Let's know about the importance of Chabahar port

Under the International North-South Transport Corridor (INSTC), Chabahar Port serves as a transit hub for CIS (Commonwealth of Independent States) nations. First mooted in 2000, the idea of INSTC was to build a transport corridor connecting Russia's Baltic Sea coast to India's western ports in the Arabian Sea via Iran.

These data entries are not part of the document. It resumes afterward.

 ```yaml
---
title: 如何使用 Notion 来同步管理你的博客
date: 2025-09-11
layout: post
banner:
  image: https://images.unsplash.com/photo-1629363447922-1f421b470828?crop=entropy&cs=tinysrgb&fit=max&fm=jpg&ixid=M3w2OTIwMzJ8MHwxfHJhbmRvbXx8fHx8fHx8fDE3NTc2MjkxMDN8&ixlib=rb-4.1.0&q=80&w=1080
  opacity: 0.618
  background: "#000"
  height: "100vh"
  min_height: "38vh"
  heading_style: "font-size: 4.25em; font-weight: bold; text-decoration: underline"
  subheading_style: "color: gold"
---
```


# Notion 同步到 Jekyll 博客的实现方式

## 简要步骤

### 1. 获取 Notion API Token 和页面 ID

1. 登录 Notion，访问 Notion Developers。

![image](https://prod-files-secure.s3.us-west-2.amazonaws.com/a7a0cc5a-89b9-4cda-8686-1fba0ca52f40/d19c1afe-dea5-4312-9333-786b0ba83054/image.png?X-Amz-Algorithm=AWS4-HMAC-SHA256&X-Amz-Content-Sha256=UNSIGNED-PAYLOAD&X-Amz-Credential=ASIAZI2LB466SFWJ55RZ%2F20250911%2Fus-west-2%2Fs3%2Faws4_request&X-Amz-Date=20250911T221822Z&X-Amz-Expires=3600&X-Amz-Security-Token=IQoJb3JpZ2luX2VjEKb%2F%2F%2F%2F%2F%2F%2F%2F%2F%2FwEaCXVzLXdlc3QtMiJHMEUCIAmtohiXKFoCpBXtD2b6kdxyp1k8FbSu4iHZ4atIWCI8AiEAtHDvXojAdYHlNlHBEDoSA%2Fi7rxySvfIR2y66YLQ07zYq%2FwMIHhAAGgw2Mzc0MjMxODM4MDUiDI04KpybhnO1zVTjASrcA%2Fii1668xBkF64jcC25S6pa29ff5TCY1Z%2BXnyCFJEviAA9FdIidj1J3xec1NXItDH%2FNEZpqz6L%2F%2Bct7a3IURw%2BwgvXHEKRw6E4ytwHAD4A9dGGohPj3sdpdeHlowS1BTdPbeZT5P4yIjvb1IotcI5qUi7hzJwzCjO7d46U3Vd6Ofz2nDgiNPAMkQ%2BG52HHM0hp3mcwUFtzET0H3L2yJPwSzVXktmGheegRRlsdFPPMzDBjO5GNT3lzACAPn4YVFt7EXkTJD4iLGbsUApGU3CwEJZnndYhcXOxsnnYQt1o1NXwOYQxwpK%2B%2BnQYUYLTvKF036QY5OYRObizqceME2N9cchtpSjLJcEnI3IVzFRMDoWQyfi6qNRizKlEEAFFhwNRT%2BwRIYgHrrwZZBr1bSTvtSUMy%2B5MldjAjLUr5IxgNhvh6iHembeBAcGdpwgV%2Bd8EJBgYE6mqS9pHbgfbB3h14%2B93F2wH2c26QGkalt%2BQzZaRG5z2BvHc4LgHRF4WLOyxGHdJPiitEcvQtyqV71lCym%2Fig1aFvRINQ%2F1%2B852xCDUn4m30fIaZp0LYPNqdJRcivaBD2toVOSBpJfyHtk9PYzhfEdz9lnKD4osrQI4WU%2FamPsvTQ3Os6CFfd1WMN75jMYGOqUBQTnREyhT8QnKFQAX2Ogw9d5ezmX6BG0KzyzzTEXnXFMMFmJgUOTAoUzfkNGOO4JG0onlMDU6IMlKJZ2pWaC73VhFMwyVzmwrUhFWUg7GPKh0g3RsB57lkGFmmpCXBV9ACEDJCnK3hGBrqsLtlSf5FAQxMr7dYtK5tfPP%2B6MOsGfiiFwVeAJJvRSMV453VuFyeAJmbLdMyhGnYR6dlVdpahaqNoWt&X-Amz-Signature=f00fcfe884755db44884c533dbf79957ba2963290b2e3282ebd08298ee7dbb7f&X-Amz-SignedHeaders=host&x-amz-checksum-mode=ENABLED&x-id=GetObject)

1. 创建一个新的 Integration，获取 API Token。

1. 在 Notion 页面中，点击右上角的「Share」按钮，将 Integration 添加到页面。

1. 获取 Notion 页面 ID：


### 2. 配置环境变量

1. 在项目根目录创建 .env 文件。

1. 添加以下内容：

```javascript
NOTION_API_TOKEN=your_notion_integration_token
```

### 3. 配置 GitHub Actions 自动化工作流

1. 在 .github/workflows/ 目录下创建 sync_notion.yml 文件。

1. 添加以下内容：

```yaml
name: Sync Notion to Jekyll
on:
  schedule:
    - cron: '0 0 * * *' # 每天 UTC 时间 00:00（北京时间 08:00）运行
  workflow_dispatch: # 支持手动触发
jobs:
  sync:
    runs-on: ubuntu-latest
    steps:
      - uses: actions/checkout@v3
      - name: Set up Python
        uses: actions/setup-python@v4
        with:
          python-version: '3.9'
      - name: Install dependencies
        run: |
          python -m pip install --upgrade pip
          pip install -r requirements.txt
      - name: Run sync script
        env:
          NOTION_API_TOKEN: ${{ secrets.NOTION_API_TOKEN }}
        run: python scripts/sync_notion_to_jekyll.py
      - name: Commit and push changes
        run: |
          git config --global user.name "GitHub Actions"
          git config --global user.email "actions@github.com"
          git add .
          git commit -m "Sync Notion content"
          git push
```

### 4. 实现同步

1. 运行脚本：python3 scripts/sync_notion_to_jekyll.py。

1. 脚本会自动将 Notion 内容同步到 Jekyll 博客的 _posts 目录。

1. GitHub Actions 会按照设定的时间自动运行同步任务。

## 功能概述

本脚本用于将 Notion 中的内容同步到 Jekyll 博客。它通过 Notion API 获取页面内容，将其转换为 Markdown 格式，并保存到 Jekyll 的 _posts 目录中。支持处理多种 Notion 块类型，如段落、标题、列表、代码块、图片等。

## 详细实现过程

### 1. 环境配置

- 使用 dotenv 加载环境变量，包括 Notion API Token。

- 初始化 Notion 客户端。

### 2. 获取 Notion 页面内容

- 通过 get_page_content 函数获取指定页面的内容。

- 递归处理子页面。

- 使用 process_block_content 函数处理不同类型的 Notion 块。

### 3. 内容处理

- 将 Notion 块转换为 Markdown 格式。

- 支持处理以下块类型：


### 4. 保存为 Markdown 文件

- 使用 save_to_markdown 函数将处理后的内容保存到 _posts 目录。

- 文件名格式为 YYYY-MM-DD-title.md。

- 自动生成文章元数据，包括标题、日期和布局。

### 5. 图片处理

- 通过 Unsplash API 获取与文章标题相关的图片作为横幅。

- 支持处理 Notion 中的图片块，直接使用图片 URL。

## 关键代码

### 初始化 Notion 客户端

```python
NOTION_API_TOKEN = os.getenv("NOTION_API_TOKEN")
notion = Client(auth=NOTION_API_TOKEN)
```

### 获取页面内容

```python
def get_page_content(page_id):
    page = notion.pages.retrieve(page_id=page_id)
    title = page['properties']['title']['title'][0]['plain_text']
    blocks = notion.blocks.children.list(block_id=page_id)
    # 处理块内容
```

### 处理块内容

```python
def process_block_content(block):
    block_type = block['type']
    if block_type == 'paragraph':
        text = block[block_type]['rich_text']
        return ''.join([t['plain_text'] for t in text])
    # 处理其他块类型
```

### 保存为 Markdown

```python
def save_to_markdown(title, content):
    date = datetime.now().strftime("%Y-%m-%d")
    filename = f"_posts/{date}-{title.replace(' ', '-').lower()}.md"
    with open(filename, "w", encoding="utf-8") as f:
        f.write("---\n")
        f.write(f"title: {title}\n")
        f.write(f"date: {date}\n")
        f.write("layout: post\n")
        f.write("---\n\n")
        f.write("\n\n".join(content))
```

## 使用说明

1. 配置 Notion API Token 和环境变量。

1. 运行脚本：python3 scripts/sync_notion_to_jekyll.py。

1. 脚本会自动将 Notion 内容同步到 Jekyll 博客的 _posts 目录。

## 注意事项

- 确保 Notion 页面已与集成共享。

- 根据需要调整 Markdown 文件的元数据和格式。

Initially, Russia, India and Iran inked a pact to develop the 7,200-km-long International North-South Transport Corridor (NSTC) in 2002 and Azerbaijan signed up for the project in 2005. Later, a total of 13 countries ratified this agreement. The countries are --- India, Russia, Iran, Azerbaijan, Belarus, Bulgaria, Armenia, Kazakhstan, Kyrgyzstan, Oman, Tajikistan, Turkey and Ukraine. The agreement which will be signed on Monday, will replace the original contract. It will be valid for 10 years, and reportedly automatically extended.

The original pact of 2016 only covered the Shahid Beheshti terminal of Chabahar Port and used to be renewed every year. It must be noted that the Chabahar port is located near the Iran-Pakistan border and is a little over 60 miles from the Pakistani port of Gwadar which is being developed by the Chinese.

It is considered a response to the China-Pakistan Economic Corridor (CPEC). In January, External Affairs Minister S Jaishankar visited Tehran, met Iran's Minister of Roads and Urban Development Mehrdad Bazrpash and discussed establishing a long-term cooperation framework on the strategically vital Chabahar Port.

Last month, in an interview with an English news channel, Iranian Ambassador to India Iraj Elahi said that the agreement would be signed soon. He had said, "Regarding, Chabahar, has three main dimensions, strategic, legal, and technical. Strategically, both sides have agreed to implement. Connectivity is the backbone of ties. Legally, it's a long-term contract, so all differences should be resolved. Technically, we have made good progress, very soon it will be signed. India is busy with elections."